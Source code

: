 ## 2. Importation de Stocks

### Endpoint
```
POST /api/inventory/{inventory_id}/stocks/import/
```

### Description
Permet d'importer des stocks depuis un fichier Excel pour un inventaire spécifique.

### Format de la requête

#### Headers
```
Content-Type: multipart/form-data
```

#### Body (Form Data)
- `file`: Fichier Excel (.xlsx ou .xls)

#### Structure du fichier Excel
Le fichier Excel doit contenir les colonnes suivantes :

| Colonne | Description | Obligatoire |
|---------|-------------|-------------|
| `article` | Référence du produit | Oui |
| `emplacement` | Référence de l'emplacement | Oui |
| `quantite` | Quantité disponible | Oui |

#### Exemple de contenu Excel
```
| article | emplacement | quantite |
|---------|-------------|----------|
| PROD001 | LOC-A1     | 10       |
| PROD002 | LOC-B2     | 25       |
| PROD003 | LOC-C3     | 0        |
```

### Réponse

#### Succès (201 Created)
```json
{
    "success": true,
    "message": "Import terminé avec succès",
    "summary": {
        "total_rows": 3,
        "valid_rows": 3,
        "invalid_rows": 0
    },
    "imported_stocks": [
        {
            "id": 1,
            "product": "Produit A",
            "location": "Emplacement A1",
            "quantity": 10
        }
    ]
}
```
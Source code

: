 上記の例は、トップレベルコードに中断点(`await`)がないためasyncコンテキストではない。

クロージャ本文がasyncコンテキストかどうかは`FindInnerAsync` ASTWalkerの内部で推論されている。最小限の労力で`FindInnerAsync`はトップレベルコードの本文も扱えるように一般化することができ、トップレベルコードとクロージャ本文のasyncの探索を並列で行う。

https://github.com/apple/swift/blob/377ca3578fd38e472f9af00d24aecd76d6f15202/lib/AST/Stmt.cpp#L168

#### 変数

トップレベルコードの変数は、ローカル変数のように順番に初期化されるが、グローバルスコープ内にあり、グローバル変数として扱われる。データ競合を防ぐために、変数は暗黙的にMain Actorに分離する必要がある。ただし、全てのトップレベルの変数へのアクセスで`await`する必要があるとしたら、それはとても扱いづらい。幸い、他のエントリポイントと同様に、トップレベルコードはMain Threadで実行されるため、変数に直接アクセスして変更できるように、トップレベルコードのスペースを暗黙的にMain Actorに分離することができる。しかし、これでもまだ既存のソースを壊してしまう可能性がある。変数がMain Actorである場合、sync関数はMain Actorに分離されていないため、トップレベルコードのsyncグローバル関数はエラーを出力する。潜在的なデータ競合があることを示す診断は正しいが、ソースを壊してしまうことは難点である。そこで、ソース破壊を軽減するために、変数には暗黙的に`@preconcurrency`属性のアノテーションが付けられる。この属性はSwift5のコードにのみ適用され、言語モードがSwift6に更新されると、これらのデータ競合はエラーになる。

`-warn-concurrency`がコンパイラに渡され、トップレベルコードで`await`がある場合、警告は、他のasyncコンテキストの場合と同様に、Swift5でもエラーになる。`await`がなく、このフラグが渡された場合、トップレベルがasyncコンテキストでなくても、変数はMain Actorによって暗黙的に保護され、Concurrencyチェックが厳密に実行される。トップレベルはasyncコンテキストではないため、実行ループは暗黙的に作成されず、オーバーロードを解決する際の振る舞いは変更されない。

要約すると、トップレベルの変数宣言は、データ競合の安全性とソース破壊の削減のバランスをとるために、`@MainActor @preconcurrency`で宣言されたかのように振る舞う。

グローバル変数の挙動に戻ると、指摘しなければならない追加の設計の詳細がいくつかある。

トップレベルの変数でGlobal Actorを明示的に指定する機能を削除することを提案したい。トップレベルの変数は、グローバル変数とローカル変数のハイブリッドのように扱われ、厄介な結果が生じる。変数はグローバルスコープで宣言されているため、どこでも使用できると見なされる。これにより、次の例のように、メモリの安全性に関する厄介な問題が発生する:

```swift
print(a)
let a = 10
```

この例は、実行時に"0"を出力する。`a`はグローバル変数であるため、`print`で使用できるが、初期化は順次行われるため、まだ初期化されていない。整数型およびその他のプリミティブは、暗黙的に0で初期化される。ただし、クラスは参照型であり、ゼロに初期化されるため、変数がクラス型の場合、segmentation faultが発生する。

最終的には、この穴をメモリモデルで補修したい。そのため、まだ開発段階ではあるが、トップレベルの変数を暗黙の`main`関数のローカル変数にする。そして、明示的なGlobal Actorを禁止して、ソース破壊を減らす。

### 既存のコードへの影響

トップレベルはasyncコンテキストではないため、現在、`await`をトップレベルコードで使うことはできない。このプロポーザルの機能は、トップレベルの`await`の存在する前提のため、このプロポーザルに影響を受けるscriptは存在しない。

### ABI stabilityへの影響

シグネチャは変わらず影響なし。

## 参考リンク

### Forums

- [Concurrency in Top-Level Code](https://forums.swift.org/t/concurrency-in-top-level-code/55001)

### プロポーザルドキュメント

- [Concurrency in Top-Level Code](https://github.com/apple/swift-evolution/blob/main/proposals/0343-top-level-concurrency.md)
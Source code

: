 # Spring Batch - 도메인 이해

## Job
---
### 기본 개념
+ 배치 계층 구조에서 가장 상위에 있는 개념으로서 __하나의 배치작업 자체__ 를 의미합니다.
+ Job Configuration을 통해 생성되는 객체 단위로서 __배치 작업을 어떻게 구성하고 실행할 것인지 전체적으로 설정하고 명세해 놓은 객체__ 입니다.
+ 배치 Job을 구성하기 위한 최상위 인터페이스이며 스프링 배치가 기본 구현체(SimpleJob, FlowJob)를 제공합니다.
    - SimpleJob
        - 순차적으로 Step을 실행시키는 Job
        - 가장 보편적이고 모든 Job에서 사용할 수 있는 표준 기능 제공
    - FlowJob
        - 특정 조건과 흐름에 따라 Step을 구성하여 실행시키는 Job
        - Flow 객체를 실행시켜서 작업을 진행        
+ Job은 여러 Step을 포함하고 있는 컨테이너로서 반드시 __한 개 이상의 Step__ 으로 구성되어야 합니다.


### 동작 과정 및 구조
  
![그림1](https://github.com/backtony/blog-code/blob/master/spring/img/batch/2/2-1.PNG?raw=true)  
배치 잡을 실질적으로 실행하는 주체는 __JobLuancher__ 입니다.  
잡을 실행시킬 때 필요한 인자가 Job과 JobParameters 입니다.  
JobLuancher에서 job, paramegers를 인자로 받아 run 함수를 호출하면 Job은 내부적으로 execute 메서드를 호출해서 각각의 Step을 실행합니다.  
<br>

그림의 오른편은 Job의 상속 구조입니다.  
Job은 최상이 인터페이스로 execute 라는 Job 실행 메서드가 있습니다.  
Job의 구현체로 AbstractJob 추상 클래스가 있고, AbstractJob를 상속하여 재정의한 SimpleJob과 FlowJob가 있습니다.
--*--
### [Work request]
Filter the records above, keeping each line that contains the word "Excel".

### [Response below]
Permet d'importer des stocks depuis un fichier Excel pour un inventaire spécifique.
- `file`: Fichier Excel (.xlsx ou .xls)
#### Structure du fichier Excel
Le fichier Excel doit contenir les colonnes suivantes :
#### Exemple de contenu Excel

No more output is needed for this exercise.